=== Supplied data ===

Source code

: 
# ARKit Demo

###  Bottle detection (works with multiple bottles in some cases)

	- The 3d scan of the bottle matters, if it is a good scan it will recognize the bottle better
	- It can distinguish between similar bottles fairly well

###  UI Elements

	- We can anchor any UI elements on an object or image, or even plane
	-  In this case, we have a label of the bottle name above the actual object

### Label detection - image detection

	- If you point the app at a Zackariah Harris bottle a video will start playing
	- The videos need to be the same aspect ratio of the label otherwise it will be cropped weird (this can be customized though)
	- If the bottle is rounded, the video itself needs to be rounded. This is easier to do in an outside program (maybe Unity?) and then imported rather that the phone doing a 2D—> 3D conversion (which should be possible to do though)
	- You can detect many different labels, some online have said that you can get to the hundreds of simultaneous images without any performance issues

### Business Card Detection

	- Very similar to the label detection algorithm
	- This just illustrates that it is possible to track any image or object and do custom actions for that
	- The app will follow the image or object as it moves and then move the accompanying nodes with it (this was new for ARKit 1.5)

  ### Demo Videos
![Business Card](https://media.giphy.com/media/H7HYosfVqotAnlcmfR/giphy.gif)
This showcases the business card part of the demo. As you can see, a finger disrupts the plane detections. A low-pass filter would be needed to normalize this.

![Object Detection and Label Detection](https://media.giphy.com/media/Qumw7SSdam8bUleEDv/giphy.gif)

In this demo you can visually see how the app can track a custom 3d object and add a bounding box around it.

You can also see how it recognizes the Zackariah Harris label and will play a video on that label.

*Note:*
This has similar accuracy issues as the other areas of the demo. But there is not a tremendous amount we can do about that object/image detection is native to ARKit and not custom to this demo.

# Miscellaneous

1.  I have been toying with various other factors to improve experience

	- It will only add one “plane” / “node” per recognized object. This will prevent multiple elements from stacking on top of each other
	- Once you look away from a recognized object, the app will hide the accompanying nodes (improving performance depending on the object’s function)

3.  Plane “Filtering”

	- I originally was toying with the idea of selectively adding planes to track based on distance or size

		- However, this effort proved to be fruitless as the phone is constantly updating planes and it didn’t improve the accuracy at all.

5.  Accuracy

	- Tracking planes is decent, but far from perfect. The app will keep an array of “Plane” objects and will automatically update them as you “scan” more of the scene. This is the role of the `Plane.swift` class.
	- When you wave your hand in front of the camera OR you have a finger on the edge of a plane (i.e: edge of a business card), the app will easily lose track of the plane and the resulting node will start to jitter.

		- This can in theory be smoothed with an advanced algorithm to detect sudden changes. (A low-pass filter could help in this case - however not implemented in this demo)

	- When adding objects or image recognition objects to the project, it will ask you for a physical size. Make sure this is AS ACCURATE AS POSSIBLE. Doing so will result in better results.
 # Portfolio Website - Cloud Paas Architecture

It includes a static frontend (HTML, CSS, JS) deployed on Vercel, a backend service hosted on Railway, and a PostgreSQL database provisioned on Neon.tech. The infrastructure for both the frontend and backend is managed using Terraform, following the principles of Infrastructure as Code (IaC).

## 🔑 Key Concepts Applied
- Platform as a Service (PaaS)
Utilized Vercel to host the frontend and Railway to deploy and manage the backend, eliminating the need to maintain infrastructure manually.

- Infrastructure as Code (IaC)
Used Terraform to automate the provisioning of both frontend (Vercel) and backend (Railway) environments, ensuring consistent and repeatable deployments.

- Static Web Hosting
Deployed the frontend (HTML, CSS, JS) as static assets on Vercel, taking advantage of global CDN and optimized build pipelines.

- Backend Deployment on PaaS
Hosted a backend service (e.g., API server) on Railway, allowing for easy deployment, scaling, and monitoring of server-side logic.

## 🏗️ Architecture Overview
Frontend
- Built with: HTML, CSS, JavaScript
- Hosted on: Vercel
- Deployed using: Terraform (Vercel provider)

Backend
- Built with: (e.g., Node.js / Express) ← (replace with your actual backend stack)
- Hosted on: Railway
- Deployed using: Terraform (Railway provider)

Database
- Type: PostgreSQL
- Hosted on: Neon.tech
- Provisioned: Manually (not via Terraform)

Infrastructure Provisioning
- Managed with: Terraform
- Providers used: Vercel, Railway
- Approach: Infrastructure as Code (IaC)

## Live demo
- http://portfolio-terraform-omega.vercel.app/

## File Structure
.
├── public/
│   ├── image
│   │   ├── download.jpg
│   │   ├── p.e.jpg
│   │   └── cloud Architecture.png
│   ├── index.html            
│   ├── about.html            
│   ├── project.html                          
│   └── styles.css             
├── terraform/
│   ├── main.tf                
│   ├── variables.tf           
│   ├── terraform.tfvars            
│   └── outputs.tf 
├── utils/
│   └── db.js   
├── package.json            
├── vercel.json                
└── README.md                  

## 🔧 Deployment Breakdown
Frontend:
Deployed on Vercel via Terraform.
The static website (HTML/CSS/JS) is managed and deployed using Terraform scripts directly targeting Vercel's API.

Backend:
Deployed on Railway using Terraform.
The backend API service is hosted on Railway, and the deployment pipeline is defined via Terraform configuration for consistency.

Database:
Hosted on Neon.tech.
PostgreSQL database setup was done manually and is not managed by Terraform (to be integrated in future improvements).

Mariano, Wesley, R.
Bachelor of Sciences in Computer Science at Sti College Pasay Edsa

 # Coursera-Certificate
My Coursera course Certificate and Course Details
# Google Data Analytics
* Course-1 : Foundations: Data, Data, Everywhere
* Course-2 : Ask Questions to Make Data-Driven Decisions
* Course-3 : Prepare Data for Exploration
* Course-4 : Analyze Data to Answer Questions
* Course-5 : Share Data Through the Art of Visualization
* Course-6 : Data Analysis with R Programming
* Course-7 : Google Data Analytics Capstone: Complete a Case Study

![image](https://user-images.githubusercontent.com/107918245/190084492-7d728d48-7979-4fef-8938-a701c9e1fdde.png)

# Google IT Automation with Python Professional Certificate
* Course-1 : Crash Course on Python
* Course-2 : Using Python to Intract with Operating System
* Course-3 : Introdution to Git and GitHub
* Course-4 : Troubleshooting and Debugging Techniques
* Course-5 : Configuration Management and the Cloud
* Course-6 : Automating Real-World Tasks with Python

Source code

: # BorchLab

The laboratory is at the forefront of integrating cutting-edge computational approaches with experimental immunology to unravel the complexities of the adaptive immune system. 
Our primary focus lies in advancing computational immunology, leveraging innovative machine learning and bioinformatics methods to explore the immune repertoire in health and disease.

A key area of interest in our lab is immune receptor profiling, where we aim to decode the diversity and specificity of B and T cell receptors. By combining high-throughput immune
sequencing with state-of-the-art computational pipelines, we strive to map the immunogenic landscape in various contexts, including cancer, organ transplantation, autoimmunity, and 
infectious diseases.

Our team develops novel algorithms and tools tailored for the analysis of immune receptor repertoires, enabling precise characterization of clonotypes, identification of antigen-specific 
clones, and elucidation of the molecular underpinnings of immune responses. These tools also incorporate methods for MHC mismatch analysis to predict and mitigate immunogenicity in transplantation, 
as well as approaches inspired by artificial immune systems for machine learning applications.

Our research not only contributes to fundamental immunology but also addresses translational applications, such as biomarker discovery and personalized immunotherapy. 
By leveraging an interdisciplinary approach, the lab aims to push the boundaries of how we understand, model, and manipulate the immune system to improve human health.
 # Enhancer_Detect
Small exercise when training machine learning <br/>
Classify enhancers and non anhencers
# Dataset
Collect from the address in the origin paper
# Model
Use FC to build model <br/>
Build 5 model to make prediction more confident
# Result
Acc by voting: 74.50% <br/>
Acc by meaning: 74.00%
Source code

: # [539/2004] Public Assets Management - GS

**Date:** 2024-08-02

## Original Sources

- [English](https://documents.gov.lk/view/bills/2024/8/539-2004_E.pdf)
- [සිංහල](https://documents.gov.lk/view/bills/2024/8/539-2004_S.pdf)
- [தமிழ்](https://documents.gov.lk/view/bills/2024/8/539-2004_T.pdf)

===

Look above for the line with "Data for Exploration"; retype exactly that line, every line after it up to the line with "Our primary focus", and that line too, nothing else.

* Course-3 : Prepare Data for Exploration
* Course-4 : Analyze Data to Answer Questions
* Course-5 : Share Data Through the Art of Visualization
* Course-6 : Data Analysis with R Programming
* Course-7 : Google Data Analytics Capstone: Complete a Case Study

![image](https://user-images.githubusercontent.com/107918245/190084492-7d728d48-7979-4fef-8938-a701c9e1fdde.png)

# Google IT Automation with Python Professional Certificate
* Course-1 : Crash Course on Python
* Course-2 : Using Python to Intract with Operating System
* Course-3 : Introdution to Git and GitHub
* Course-4 : Troubleshooting and Debugging Techniques
* Course-5 : Configuration Management and the Cloud
* Course-6 : Automating Real-World Tasks with Python

Source code

: # BorchLab

The laboratory is at the forefront of integrating cutting-edge computational approaches with experimental immunology to unravel the complexities of the adaptive immune system. 
Our primary focus lies in advancing computational immunology, leveraging innovative machine learning and bioinformatics methods to explore the immune repertoire in health and disease.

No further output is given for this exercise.